MAIA Biotechnology, Inc. New Standards Disclosure
Recent Accounting Standards
In December 2023, the FASB issued ASU No. 2023-09, Improvements to Income Tax Disclosures, which requires disclosure of disaggregated income taxes paid, prescribes standard categories for the components of the effective tax rate reconciliation, and modifies other income tax-related disclosures. ASU No. 2023-09 is effective for fiscal years beginning after December 15, 2024 and allows for adoption on a prospective basis, with a retrospective option. Early adoption is permitted. The adoption did not have an impact on the Company’s financial condition or results of operations. See Note 8 – Income Taxes.
In March 2024, the FASB issued ASU 2024-03, Disaggregation of Income Statement Expenses, which requires detailed disclosure of significant expense components and additional clarity when expenses are classified by function. ASU No. 2024-03 is effective for fiscal years beginning after December 15, 2026 and allows for adoption on a prospective basis, with a retrospective option. Early adoption is permitted. We do not expect the amendments in this ASU to have a material impact on our consolidated financial statements.
In December 2025, the FASB issued ASU 2025-10, Government Grants (Topic 832): Accounting for Government Grants Received by Business Entities, which requires recognizing grants when compliance with conditions is probable. ASU 2025-10 is effective for fiscal years beginning after December 15, 2028 and allows for adoption on a prospective basis, with a retrospective option. Early adoption is permitted. The adoption did have an immaterial impact on the Company’s financial condition or results of operations. See Note 10 – Government Grants.

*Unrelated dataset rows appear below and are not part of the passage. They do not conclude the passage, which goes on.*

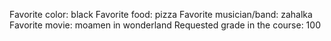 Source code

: Favorite color: black
Favorite food: pizza 
Favorite musician/band: zahalka 
Favorite movie: moamen in wonderland 
Requested grade in the course: 100 

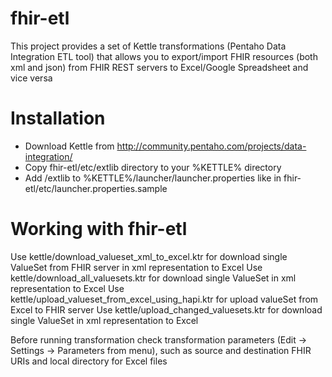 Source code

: # fhir-etl
This project provides a set of Kettle transformations (Pentaho Data Integration ETL tool) that allows you to export/import FHIR resources (both xml and json) from FHIR REST servers to Excel/Google Spreadsheet and vice versa

# Installation
* Download Kettle from http://community.pentaho.com/projects/data-integration/
* Copy fhir-etl/etc/extlib directory to your %KETTLE% directory
* Add /extlib to %KETTLE%/launcher/launcher.properties like in fhir-etl/etc/launcher.properties.sample

# Working with fhir-etl
Use kettle/download_valueset_xml_to_excel.ktr for download single ValueSet from FHIR server in xml representation to Excel
Use kettle/download_all_valuesets.ktr for download single ValueSet in xml representation to Excel
Use kettle/upload_valueset_from_excel_using_hapi.ktr for upload valueSet from Excel to FHIR server
Use kettle/upload_changed_valuesets.ktr for download single ValueSet in xml representation to Excel

Before running transformation check transformation parameters (Edit -> Settings -> Parameters from menu), such as source and destination FHIR URIs and local directory for Excel files

 
 
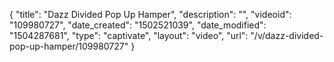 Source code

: {
    "title": "Dazz Divided Pop Up Hamper",
    "description": "",
    "videoid": "109980727",
    "date_created": "1502521039",
    "date_modified": "1504287681",
    "type": "captivate",
    "layout": "video",
    "url": "\/v\/dazz-divided-pop-up-hamper\/109980727"
} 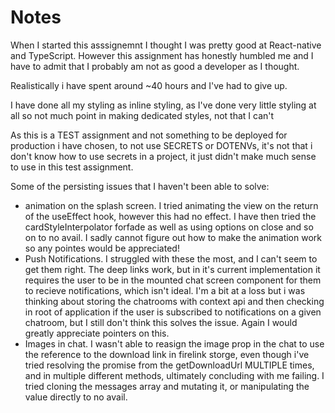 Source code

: # Notes

When I started this asssignemnt I thought I was pretty good at React-native and TypeScript. However this assignment has honestly humbled me and I have to admit that I probably am not as good a developer as I thought.

Realistically i have spent around ~40 hours and I've had to give up.

I have done all my styling as inline styling, as I've done very little styling at all so not much point in making dedicated styles, not that I can't

As this is a TEST assignment and not something to be deployed for production i have chosen, to not use SECRETS or DOTENVs, it's not that i don't know how to use secrets in a project, it just didn't make much sense to use in this test assignment.

Some of the persisting issues that I haven't been able to solve:

- animation on the splash screen. I tried animating the view on the return of the useEffect hook, however this had no effect. I have then tried the cardStyleInterpolator forfade as well as using options on close and so on to no avail. I sadly cannot figure out how to make the animation work so any pointes would be appreciated!
- Push Notifications. I struggled with these the most, and I can't seem to get them right. The deep links work, but in it's current implementation it requires the user to be in the mounted chat screen component for them to recieve notifications, which isn't ideal. I'm a bit at a loss but i was thinking about storing the chatrooms with context api and then checking in root of application if the user is subscribed to notifications on a given chatroom, but I still don't think this solves the issue. Again I would greatly appreciate pointers on this.
- Images in chat. I wasn't able to reasign the image prop in the chat to use the reference to the download link in firelink storge, even though i've tried resolving the promise from the getDownloadUrl MULTIPLE times, and in multiple different methods, ultimately concluding with me failing. I tried cloning the messages array and mutating it, or manipulating the value directly to no avail.
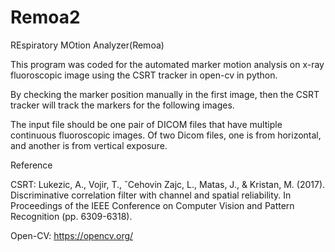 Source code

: # Remoa2
REspiratory MOtion Analyzer(Remoa)

This program was coded for the automated marker motion analysis on x-ray fluoroscopic image using the CSRT tracker in open-cv in python. 

By checking the marker position manually in the first image, then the CSRT tracker will track the markers for the following images. 

The input file should be one pair of DICOM files that have multiple continuous fluoroscopic images. Of two Dicom files, one is from horizontal, and another is from vertical exposure.



Reference  

CSRT: Lukezic, A., Vojir, T., ˇCehovin Zajc, L., Matas, J., & Kristan, M. (2017). Discriminative correlation filter with channel and spatial reliability. In Proceedings of the IEEE Conference on Computer Vision and Pattern Recognition (pp. 6309-6318).  

Open-CV: https://opencv.org/
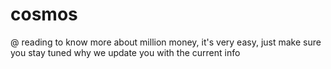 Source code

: # cosmos
@ reading to know more about million money, it's very easy, just make sure you stay tuned why we update you with the current info
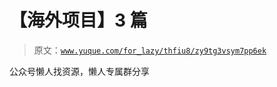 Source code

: # 【海外项目】3 篇

> 原文：[`www.yuque.com/for_lazy/thfiu8/zy9tg3vsym7pp6ek`](https://www.yuque.com/for_lazy/thfiu8/zy9tg3vsym7pp6ek)

<ne-p id="u35bdffe8" data-lake-id="u35bdffe8"><ne-text id="ud55130a9">公众号懒人找资源，懒人专属群分享</ne-text></ne-p> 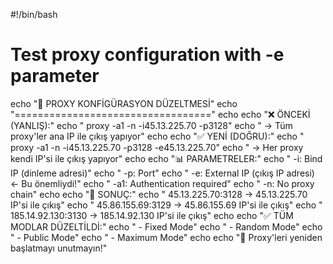 #!/bin/bash
# Test proxy configuration with -e parameter

echo "🔧 PROXY KONFİGÜRASYON DÜZELTMESİ"
echo "=================================="
echo
echo "❌ ÖNCEKİ (YANLIŞ):"
echo "   proxy -a1 -n -i45.13.225.70 -p3128"
echo "   → Tüm proxy'ler ana IP ile çıkış yapıyor"
echo
echo "✅ YENİ (DOĞRU):"
echo "   proxy -a1 -n -i45.13.225.70 -p3128 -e45.13.225.70"
echo "   → Her proxy kendi IP'si ile çıkış yapıyor"
echo
echo "📊 PARAMETRELER:"
echo "   -i: Bind IP (dinleme adresi)"
echo "   -p: Port"
echo "   -e: External IP (çıkış IP adresi) ← Bu önemliydi!"
echo "   -a1: Authentication required"
echo "   -n: No proxy chain"
echo
echo "🎯 SONUÇ:"
echo "   45.13.225.70:3128 → 45.13.225.70 IP'si ile çıkış"
echo "   45.86.155.69:3129 → 45.86.155.69 IP'si ile çıkış"
echo "   185.14.92.130:3130 → 185.14.92.130 IP'si ile çıkış"
echo
echo "✅ TÜM MODLAR DÜZELTİLDİ:"
echo "   - Fixed Mode"
echo "   - Random Mode" 
echo "   - Public Mode"
echo "   - Maximum Mode"
echo
echo "🔄 Proxy'leri yeniden başlatmayı unutmayın!"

From time to time, new accounting pronouncements are issued by the FASB or other standard setting bodies and are adopted by the Company as of the specified effective date. Unless otherwise discussed, the Company believes that the impact of recently issued standards that are not yet effective will not have a material impact on its financial position or results of operations upon adoption.
Historical Timeline
| Fiscal Year | Filed | |
|---|---|---|
| 2025 | Mar 23, 2026 | Showing above |
| 2024 | Mar 21, 2025 | |
| 2023 | Mar 21, 2024 | |
| 2022 | Mar 24, 2023 | |
About New Standards Disclosures
New accounting standards disclosures describe recently adopted pronouncements and those not yet effective, along with management's assessment of their expected impact. This section provides an early warning system for upcoming changes to how a company reports its financial results, often years before the new rules take effect.
Key signals: when management describes a not-yet-adopted standard's impact as "material" or "still being evaluated," it signals potential significant changes to reported metrics upon adoption. Watch for standards that affect a company's core operations — for example, revenue recognition changes for software companies or lease accounting changes for retailers with large store footprints. The transition method chosen (full retrospective versus modified retrospective) affects comparability with prior periods. Companies that delay adoption to the latest permitted date may be struggling with implementation complexity. Compare the disclosed impact assessments against peers in the same industry to gauge whether management's expectations are reasonable.